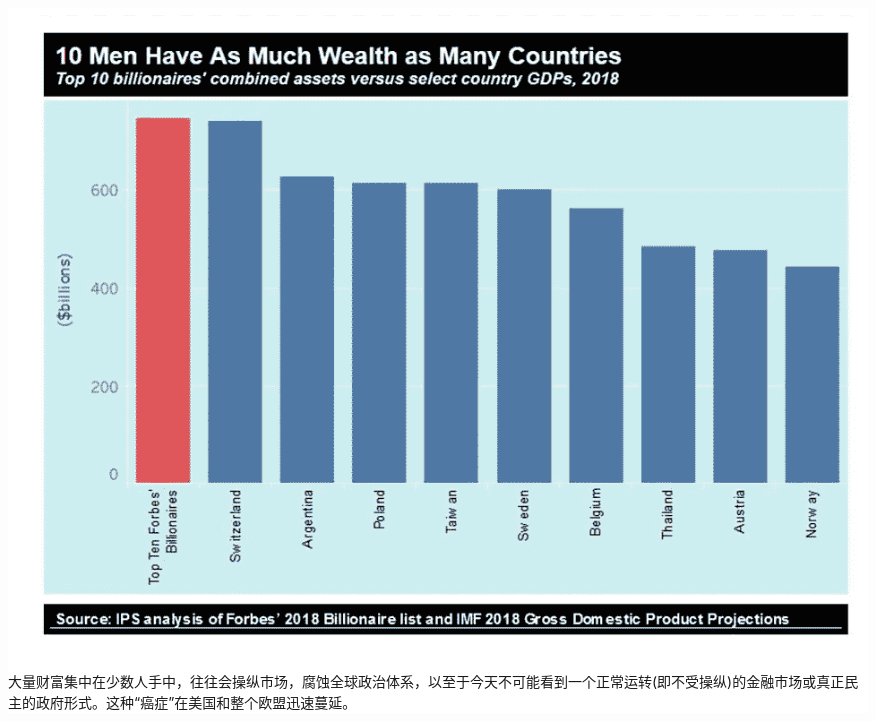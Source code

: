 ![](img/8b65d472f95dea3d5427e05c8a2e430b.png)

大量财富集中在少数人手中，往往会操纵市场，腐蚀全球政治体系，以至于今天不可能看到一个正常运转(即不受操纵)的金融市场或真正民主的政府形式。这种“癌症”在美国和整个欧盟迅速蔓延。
——————————
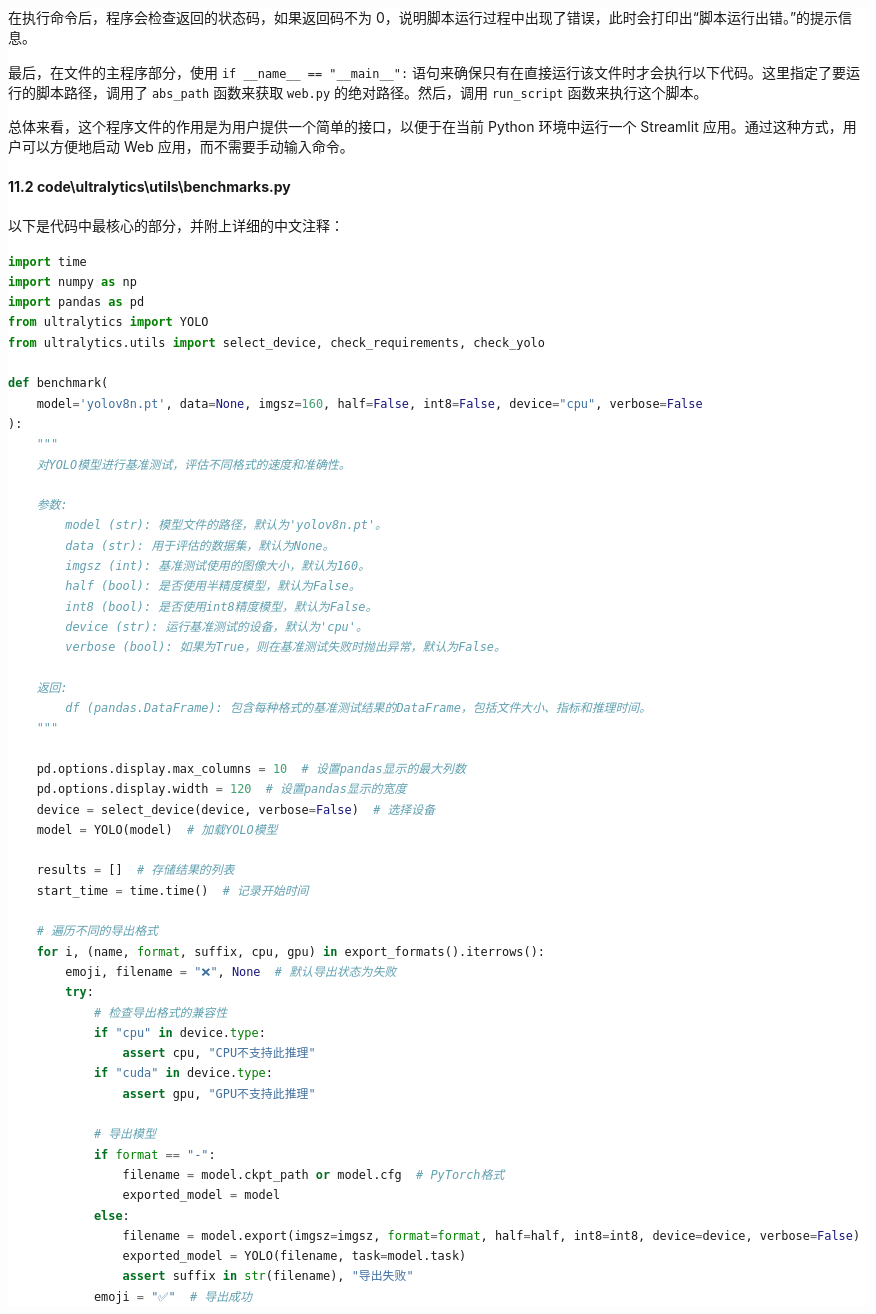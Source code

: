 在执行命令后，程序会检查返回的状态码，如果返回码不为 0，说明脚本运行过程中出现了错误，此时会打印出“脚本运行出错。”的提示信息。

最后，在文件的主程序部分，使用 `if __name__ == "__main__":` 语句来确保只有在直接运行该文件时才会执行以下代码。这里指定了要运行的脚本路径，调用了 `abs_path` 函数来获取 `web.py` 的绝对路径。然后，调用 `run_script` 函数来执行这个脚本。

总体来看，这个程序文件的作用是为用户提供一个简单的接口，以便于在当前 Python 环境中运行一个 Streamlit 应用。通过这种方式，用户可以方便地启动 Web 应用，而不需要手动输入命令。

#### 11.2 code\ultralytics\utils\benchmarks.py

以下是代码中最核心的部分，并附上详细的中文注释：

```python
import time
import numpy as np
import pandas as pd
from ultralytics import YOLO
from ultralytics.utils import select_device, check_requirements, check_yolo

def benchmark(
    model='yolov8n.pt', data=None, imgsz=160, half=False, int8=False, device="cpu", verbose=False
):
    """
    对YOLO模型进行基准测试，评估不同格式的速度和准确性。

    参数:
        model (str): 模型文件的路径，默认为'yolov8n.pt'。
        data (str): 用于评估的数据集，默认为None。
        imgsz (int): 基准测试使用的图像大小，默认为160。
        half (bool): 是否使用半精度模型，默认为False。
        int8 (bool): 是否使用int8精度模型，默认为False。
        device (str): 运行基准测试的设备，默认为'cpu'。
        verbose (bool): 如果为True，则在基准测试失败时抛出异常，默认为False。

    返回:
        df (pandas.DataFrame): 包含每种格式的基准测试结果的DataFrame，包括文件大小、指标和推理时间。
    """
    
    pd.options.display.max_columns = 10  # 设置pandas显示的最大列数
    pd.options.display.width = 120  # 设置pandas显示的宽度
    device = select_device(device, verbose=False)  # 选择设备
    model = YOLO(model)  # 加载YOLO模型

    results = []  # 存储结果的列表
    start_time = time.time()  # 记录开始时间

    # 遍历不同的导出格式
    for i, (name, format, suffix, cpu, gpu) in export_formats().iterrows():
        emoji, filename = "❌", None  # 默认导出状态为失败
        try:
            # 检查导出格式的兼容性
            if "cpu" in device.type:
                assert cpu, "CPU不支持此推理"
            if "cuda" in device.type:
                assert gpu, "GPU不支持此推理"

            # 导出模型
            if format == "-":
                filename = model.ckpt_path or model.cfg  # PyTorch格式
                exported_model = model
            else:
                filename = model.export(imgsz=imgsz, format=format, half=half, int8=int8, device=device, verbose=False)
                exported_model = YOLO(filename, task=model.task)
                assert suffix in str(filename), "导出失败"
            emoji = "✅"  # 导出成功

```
——————————
Lines that contain "emoji" are the result; find them in the entries above and copy each one.

- Response to this task:
        emoji, filename = "❌", None  # 默认导出状态为失败
            emoji = "✅"  # 导出成功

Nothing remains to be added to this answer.